21st President of the Andhra Pradesh Congress Committee
- In office 11 March 2014 – 16 January 2020
- AICC President: Sonia Gandhi; Rahul Gandhi; Sonia Gandhi (Interim);
- Preceded by: Botsa Satyanarayana (united)
- Succeeded by: Sake Sailajanath

Minister of Revenue, Relief, Rehabilitation, Disaster Management and ULC Government of Andhra Pradesh
- In office 25 November 2010 – 21 February 2014
- Governor: E. S. L. Narasimhan
- Chief Minister: Kiran Kumar Reddy
- Preceded by: Chief Minister of Andhra Pradesh
- Succeeded by: Office Dissolved

Minister of Agriculture Government of Andhra Pradesh
- In office 25 May 2009 – 24 November 2010
- Governor: N. D. Tiwari; E. S. L. Narasimhan;
- Chief Minister: Y. S. Rajasekhara Reddy; Konijeti Rosaiah;
- Preceded by: Himself
- Succeeded by: Kanna Lakshminarayana

Minister of Agriculture, Horticulture, Sericulture, RSAD and Agriculture Technology Mission Government of Andhra Pradesh
- In office 14 May 2004 – 20 May 2009
- Governor: Surjit Singh Barnala; Sushilkumar Shinde; Rameshwar Thakur; N. D. Tiwari;
- Chief Minister: Y. S. Rajasekhara Reddy
- Preceded by: Vadde Sobhanadreeswara Rao
- Succeeded by: Ramreddy Venkat Reddy

Member of Andhra Pradesh Legislative Assembly
- In office 16 May 2009 – 16 May 2014
- Preceded by: B C Govindappa
- Succeeded by: Hanumantaraya Chowdary
- Constituency: Kalyandurg
- In office 6 October 1999 – 16 May 2009
- Preceded by: Y. T. Prabhakara Reddy
- Succeeded by: K. Sudhakar
- Constituency: Madakasira
- In office 29 November 1989 – 11 December 1994
- Preceded by: H. B. Narase Gowd
- Succeeded by: Y. T. Prabhakara Reddy
- Constituency: Madakasira

Personal details
- Born: Raghuveera Reddy 12 February 1957 (age 69) Anantapur, Andhra Pradesh, India
- Party: Indian National Congress
- Children: 2

= Raghu Veera Reddy =

Indian politician

Neelakantapuram Raghuveera Reddy (born 12 February 1957) is an Indian politician belonging to the Indian National Congress.
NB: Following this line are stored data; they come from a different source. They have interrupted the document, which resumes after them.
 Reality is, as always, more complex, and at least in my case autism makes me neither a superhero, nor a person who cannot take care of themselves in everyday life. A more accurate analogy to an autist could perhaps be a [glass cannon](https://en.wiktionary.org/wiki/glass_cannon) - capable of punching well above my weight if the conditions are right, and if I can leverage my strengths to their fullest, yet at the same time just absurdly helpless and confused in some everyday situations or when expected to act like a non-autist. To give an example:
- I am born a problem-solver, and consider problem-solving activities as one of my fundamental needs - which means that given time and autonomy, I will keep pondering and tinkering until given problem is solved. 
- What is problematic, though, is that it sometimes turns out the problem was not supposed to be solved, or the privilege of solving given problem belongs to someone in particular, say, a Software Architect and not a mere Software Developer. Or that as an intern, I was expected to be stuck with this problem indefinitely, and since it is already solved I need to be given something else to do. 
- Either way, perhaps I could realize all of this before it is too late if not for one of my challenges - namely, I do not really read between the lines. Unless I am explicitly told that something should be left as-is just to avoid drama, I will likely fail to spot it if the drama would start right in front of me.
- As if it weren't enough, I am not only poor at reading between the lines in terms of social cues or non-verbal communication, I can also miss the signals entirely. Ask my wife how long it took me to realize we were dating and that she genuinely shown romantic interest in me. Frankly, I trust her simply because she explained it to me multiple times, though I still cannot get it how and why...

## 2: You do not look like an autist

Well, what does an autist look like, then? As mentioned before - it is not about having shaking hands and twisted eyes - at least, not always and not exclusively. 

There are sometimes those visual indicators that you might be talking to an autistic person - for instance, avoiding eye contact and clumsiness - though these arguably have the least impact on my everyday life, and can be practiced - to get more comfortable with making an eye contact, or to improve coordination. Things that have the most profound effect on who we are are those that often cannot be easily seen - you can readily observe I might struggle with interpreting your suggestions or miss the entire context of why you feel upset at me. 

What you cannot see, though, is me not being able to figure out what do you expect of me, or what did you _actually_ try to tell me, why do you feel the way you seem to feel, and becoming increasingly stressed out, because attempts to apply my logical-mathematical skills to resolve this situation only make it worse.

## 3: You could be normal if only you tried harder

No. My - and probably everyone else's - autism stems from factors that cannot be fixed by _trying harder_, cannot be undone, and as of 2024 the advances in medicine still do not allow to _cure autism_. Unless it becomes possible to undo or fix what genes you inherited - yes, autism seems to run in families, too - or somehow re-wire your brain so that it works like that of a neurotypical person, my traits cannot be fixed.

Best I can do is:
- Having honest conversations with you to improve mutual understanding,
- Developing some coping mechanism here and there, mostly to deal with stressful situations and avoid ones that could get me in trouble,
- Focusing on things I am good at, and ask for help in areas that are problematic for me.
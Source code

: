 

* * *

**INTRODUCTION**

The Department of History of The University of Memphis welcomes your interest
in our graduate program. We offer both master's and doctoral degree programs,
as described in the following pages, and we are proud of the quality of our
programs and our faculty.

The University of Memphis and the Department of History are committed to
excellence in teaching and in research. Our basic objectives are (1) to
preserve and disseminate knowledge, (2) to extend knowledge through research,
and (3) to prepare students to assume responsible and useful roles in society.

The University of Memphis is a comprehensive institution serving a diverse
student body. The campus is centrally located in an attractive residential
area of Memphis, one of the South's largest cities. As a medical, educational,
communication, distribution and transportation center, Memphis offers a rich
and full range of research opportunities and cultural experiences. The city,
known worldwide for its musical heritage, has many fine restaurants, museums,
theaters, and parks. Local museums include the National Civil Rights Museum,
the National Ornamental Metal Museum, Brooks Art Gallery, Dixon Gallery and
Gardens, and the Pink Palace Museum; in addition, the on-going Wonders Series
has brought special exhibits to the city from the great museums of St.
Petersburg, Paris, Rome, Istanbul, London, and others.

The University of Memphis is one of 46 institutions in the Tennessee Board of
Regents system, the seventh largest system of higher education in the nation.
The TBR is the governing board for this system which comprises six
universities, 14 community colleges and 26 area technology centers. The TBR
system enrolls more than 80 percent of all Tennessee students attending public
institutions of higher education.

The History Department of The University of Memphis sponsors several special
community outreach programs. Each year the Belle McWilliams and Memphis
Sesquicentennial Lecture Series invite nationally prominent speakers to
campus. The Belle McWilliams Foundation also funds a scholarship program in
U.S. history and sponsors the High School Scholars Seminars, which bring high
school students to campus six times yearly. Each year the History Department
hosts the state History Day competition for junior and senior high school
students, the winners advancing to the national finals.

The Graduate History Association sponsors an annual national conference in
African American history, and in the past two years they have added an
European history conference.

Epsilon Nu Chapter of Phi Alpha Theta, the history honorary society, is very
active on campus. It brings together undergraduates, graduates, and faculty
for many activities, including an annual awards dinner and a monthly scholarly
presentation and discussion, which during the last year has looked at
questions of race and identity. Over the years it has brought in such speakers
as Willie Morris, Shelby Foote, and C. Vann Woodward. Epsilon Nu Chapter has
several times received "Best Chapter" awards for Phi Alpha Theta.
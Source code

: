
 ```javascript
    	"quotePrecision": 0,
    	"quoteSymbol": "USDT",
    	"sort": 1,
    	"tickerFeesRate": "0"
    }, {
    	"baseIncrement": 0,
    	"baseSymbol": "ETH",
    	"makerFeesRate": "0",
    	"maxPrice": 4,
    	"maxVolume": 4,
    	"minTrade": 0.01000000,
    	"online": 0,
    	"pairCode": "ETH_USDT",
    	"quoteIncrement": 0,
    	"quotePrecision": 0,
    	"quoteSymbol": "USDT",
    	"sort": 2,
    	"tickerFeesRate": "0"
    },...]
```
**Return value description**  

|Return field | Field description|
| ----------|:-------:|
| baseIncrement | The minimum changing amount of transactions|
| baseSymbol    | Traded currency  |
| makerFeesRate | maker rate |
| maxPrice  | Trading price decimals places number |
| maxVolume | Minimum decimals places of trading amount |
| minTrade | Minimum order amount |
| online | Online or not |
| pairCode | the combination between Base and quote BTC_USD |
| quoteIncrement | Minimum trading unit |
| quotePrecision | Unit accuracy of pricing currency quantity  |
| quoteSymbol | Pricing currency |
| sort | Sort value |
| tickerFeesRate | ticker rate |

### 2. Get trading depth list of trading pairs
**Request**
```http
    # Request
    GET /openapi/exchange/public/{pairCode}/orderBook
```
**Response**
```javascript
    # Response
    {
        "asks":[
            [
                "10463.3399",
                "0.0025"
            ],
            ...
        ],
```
He was appointed President for bifurcated Andhra Pradesh Congress Committee in March, 2014.

==Early life==
Raghuveera Reddy was born on 12 February 1957 in Anantapur district to N. Kaveerappa in a Telugu-speaking Yadav family, who have the surnames of Reddy. He did his B.Sc. and Bachelors in Law from SK University. Kannada film director Prashanth Neel is his first cousin.

==Career==
Raghuveera Reddy Yadav, is a three times M.L.A. from Madakasira Assembly Constituency. He has been changed to Kalyandurg Constituency during 2009 elections after the reorganisation of constituencies. Raghuveera Reddy contested and won from Kalyandurg Assembly Constituency in 2009 elections.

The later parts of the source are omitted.